Aim of the task >> Scan the entries below for the string "Jesus" and copy every line where it turns up.

__________

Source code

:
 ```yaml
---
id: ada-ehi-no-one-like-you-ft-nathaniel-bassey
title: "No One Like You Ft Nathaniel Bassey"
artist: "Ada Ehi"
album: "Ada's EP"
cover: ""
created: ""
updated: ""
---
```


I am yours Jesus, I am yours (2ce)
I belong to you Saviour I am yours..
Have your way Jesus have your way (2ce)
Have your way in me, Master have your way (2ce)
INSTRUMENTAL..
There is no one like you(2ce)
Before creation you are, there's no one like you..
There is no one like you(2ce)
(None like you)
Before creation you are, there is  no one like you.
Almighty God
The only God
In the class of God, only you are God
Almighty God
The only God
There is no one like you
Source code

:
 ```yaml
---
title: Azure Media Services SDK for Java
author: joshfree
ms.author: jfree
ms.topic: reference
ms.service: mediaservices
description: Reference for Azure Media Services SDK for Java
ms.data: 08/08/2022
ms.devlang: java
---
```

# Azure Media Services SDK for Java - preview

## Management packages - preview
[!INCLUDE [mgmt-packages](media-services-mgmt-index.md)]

__________

Answer >>
I am yours Jesus, I am yours (2ce)
Have your way Jesus have your way (2ce)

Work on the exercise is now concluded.